Responsible AI Beyond Checklists

There’s a pattern that’s become familiar in AI development: a team builds a system, ships it, then someone asks “but is it ethical?” The answer is usually a checklist. Did you check for bias? Did you document the model card? Did you review against the internal guidelines? Boxes are ticked. The system ships.

This isn’t ethics. It’s liability management dressed up as ethics.

The checklist problem

Checklists are useful when you know what you’re looking for. They work well in aviation because the failure modes of a 737 are well understood and finite. The failure modes of a large-scale ML system deployed in a social context are neither.

A bias audit on a hiring model might catch demographic disparities in predictions. It won’t catch the upstream problem that the training data reflects decades of discriminatory hiring. It won’t catch that the model is being used in a context its designers never envisioned. It won’t catch the organizational dynamics that make it hard for someone to raise concerns after deployment.

Checklists give organisations the language to say “we did the responsible AI work” without engaging with the harder, more contextual questions.

What a design-driven approach looks like

The alternative isn’t to abandon process — it’s to treat responsibility as a design constraint from the start, not a review at the end.

This means asking, during scoping: who is affected by this system, and were they involved in defining the problem? It means building in mechanisms to surface harms that emerge post-deployment, not just pre-launch. It means creating incentive structures where raising concerns is rewarded, not penalised.

It also means accepting that some systems shouldn’t be built. That’s the hardest part, because it conflicts with the default assumption that if something is technically possible and commercially viable, it should exist.
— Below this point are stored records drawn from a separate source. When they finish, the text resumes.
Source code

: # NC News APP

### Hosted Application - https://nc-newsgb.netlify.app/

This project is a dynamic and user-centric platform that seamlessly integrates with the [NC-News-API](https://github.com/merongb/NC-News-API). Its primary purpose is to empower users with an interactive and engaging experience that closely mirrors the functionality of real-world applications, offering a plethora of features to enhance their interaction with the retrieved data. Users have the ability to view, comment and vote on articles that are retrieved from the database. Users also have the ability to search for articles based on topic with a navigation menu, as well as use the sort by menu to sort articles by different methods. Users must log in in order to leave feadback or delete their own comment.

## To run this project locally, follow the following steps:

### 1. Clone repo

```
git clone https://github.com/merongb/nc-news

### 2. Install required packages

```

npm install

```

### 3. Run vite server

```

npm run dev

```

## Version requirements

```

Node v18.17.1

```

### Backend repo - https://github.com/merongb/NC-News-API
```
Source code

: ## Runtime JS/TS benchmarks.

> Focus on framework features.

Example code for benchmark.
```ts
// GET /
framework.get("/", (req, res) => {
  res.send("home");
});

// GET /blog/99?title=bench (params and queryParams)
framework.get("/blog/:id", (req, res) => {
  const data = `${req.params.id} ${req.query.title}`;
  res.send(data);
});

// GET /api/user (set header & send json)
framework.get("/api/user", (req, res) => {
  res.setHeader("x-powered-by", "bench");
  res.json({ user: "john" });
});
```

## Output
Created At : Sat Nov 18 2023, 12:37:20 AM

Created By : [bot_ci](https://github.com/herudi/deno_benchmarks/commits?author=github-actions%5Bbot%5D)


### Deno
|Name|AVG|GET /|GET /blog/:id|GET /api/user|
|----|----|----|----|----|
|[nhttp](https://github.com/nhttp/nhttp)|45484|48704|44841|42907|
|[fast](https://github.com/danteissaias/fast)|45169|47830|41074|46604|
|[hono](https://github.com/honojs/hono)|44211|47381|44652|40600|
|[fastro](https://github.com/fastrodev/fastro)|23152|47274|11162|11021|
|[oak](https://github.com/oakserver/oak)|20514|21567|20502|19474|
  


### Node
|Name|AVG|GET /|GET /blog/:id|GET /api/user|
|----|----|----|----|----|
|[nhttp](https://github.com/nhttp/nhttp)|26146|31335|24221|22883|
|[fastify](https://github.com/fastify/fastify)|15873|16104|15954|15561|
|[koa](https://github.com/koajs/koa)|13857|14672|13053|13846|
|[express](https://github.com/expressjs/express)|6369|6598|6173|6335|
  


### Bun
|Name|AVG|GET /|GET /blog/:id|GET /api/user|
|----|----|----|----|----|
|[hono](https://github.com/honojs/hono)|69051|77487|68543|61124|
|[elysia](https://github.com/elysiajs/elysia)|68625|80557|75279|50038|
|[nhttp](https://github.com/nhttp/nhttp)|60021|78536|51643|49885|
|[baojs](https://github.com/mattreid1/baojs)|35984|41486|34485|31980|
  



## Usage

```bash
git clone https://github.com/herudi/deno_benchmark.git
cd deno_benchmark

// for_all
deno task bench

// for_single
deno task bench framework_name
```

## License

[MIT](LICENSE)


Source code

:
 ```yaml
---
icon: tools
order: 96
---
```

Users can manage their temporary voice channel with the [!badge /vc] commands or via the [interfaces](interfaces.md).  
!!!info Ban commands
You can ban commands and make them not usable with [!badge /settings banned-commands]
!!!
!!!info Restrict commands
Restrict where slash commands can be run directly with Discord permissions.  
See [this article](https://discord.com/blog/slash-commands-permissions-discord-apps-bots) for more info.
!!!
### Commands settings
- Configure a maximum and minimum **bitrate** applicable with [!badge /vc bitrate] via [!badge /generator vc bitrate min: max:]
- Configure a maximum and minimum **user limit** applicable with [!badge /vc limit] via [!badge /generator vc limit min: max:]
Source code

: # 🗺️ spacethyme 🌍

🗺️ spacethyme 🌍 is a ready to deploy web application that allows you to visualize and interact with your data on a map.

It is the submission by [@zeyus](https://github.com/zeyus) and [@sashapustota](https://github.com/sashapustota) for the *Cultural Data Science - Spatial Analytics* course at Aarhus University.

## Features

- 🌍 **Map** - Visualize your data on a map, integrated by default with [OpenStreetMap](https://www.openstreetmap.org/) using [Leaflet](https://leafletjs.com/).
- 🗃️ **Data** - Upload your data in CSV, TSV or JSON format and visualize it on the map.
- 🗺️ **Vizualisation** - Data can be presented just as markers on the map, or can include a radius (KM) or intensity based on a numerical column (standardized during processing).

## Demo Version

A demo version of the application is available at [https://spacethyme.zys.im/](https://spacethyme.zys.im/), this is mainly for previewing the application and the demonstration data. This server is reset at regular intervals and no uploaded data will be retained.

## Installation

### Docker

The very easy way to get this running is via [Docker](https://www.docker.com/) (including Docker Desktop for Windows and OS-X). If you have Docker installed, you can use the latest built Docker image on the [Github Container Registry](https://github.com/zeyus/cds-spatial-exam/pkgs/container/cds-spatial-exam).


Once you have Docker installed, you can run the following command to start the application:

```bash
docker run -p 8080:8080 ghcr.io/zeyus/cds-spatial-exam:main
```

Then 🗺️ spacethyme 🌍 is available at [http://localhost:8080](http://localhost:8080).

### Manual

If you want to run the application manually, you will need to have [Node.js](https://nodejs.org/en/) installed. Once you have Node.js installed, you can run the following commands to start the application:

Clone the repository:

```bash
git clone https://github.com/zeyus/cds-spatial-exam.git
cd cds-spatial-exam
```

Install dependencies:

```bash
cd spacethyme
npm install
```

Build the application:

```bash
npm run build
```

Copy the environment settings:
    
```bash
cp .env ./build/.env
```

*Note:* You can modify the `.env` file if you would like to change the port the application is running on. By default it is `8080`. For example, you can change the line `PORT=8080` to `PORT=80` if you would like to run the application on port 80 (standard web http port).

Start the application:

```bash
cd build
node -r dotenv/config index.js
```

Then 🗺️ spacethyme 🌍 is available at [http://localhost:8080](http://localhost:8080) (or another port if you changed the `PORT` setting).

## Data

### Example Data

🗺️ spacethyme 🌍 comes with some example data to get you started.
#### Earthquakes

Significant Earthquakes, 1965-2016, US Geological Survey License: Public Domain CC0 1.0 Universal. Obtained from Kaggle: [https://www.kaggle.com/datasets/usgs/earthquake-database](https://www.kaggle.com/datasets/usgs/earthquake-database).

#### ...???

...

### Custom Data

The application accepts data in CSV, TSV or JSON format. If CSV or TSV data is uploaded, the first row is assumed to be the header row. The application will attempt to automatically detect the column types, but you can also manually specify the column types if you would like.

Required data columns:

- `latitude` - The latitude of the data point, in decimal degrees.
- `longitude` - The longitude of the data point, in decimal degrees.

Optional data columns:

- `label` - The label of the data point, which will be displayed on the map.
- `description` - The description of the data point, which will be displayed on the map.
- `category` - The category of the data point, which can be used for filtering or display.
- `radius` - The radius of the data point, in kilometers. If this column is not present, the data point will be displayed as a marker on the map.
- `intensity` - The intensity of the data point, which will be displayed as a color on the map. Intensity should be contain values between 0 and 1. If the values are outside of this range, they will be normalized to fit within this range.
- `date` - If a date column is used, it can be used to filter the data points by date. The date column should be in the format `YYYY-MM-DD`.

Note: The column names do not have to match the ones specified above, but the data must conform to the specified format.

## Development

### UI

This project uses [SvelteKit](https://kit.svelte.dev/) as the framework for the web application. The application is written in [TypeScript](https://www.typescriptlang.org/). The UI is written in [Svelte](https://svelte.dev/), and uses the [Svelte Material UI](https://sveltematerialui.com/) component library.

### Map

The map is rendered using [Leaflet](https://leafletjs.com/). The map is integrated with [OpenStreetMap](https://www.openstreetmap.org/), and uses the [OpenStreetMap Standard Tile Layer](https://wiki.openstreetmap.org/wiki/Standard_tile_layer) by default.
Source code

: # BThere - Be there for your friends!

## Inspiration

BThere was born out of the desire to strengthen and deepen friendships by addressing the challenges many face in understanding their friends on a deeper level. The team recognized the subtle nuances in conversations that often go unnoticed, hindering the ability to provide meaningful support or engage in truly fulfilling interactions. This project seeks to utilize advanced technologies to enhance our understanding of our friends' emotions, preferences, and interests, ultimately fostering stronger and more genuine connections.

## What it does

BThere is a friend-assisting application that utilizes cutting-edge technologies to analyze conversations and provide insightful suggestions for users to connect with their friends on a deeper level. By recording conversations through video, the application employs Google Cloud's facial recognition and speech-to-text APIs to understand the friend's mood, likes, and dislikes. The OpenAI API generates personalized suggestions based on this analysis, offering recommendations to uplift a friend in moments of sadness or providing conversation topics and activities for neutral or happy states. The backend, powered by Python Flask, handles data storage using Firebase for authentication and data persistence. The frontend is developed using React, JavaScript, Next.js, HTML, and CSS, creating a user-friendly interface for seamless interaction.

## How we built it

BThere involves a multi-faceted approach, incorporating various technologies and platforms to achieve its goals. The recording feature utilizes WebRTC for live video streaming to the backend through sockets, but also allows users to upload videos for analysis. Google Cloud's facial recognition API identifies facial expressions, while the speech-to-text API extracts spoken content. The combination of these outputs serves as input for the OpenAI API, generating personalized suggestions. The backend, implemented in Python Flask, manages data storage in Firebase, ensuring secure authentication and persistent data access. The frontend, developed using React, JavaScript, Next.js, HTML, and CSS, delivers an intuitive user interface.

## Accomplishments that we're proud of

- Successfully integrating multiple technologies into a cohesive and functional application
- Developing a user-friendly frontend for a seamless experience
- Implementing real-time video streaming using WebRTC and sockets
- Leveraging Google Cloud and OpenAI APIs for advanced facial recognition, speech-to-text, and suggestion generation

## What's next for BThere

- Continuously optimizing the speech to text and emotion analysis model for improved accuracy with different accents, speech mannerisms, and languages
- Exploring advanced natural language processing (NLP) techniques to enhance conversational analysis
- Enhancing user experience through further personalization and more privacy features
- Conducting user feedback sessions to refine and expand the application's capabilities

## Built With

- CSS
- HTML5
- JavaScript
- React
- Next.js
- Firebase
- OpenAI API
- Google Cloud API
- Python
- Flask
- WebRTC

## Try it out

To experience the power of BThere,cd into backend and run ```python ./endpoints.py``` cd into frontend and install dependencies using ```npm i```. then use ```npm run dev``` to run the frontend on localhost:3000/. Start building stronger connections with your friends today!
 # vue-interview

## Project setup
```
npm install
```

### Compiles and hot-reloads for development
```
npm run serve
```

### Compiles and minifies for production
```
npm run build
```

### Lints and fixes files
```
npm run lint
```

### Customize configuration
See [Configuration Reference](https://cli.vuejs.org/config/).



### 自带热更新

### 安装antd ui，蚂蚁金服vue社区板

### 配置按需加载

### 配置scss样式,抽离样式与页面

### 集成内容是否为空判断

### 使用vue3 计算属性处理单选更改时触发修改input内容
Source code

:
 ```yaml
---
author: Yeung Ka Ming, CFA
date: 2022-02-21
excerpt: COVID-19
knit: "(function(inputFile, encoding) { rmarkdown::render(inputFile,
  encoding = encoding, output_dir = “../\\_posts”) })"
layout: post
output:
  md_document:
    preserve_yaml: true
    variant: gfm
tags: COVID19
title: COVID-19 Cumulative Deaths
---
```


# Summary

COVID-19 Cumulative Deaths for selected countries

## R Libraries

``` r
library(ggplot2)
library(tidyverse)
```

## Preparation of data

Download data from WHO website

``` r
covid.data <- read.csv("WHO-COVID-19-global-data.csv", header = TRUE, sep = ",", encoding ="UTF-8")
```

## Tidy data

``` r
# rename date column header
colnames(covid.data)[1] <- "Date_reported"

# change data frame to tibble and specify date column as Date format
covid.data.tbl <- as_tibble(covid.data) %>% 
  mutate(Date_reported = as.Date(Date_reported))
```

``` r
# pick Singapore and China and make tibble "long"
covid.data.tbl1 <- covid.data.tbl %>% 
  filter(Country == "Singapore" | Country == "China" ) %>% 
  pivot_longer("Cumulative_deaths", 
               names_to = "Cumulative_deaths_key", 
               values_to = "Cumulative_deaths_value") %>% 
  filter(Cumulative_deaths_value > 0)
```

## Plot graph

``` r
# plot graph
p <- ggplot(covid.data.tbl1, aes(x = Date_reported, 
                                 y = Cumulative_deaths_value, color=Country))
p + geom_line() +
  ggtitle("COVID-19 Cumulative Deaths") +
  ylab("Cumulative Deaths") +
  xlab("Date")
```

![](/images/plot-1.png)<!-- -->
The role of interdisciplinary teams

No single discipline has the tools to do this well. ML engineers understand the technical failure modes. Social scientists understand institutional and structural dynamics. Lawyers understand regulatory context. Ethicists can reason clearly about values in conflict. The problem is that these people rarely sit in the same room, and when they do, they often don’t share a common vocabulary.

Building that shared language is slow, unglamorous work. It doesn’t produce a paper. It doesn’t ship a feature. But it’s probably the most important infrastructure a serious AI organisation can invest in.

I’m thinking about this a lot as Neuromatch expands its curriculum on responsible AI. More on that soon.